(Stored data entries)
----------

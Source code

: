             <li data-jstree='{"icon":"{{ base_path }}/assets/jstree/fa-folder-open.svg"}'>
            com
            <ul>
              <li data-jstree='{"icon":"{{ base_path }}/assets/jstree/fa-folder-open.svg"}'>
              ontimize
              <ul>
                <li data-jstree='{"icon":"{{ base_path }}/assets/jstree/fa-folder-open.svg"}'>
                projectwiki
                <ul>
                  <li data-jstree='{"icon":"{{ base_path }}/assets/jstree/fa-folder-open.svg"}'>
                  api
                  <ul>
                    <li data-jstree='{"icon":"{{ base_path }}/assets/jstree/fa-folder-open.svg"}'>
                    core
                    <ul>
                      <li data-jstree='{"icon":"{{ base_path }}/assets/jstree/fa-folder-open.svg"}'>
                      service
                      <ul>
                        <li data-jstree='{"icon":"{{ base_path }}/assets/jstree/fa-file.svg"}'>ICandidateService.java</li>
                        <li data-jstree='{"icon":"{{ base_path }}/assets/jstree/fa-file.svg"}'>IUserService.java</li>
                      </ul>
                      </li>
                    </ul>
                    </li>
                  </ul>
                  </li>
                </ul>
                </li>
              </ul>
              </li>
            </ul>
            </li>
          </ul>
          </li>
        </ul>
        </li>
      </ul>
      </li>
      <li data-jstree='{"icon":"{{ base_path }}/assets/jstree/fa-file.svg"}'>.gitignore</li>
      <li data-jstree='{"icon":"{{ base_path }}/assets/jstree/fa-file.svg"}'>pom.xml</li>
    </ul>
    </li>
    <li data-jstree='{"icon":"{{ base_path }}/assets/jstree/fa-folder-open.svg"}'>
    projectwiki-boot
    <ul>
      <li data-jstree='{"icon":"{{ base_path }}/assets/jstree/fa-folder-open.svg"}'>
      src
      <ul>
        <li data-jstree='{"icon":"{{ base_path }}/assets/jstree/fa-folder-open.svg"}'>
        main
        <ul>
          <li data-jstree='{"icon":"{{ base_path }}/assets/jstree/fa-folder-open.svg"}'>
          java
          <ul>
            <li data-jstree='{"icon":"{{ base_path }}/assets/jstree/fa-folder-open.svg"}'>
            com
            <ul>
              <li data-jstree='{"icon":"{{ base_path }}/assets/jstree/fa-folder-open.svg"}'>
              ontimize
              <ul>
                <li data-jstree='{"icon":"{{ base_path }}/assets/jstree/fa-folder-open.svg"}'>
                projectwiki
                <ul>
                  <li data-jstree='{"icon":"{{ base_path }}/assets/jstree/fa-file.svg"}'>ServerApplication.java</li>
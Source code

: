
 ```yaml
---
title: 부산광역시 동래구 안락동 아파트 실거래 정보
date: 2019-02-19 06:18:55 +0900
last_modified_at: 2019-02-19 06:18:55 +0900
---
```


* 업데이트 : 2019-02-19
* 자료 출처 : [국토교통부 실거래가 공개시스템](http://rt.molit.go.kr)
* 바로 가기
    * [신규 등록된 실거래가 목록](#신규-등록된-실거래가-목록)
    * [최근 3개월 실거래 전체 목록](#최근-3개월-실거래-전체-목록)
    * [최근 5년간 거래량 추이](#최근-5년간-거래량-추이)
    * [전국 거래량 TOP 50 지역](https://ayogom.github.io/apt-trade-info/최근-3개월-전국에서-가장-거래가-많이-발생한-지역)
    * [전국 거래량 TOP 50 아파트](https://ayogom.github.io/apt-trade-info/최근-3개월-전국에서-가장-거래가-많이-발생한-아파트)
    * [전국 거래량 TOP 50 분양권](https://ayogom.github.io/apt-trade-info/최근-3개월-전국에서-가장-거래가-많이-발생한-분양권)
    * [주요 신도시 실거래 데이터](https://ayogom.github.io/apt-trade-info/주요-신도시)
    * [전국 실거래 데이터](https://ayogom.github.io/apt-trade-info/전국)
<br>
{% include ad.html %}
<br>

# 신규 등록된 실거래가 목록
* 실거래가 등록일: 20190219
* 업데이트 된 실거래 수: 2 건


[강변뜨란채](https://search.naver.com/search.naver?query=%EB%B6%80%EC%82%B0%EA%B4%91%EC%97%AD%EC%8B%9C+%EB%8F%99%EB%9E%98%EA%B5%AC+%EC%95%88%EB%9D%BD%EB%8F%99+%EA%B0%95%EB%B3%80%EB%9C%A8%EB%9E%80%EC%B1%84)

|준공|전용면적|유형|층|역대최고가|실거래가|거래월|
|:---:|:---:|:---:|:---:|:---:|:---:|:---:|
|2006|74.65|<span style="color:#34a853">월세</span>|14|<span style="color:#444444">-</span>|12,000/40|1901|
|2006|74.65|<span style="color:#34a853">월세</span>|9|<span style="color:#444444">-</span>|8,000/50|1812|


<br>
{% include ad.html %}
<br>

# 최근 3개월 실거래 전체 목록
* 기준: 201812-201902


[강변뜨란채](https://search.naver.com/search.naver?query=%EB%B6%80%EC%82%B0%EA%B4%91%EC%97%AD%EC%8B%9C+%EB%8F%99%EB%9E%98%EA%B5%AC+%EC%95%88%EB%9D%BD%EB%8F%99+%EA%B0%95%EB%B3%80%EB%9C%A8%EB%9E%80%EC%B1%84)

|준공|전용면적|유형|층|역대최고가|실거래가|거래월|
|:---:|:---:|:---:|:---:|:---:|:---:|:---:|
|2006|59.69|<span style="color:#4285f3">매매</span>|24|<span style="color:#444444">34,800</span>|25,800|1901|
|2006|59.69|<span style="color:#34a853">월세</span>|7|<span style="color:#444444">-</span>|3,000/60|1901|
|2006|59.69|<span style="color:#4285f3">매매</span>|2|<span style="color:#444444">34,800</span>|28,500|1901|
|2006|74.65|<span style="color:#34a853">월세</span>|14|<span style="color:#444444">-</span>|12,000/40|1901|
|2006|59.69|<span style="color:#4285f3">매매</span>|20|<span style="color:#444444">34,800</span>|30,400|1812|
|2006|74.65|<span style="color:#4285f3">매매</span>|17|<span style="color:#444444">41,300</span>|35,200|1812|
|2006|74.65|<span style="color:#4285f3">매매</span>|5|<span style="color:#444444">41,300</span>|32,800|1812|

----------

*Work required*:
Look through the entries above, and wherever a line holds the word "전국에서", copy it.

*Result for this task*:
    * [전국 거래량 TOP 50 지역](https://ayogom.github.io/apt-trade-info/최근-3개월-전국에서-가장-거래가-많이-발생한-지역)
    * [전국 거래량 TOP 50 아파트](https://ayogom.github.io/apt-trade-info/최근-3개월-전국에서-가장-거래가-많이-발생한-아파트)
    * [전국 거래량 TOP 50 분양권](https://ayogom.github.io/apt-trade-info/최근-3개월-전국에서-가장-거래가-많이-발생한-분양권)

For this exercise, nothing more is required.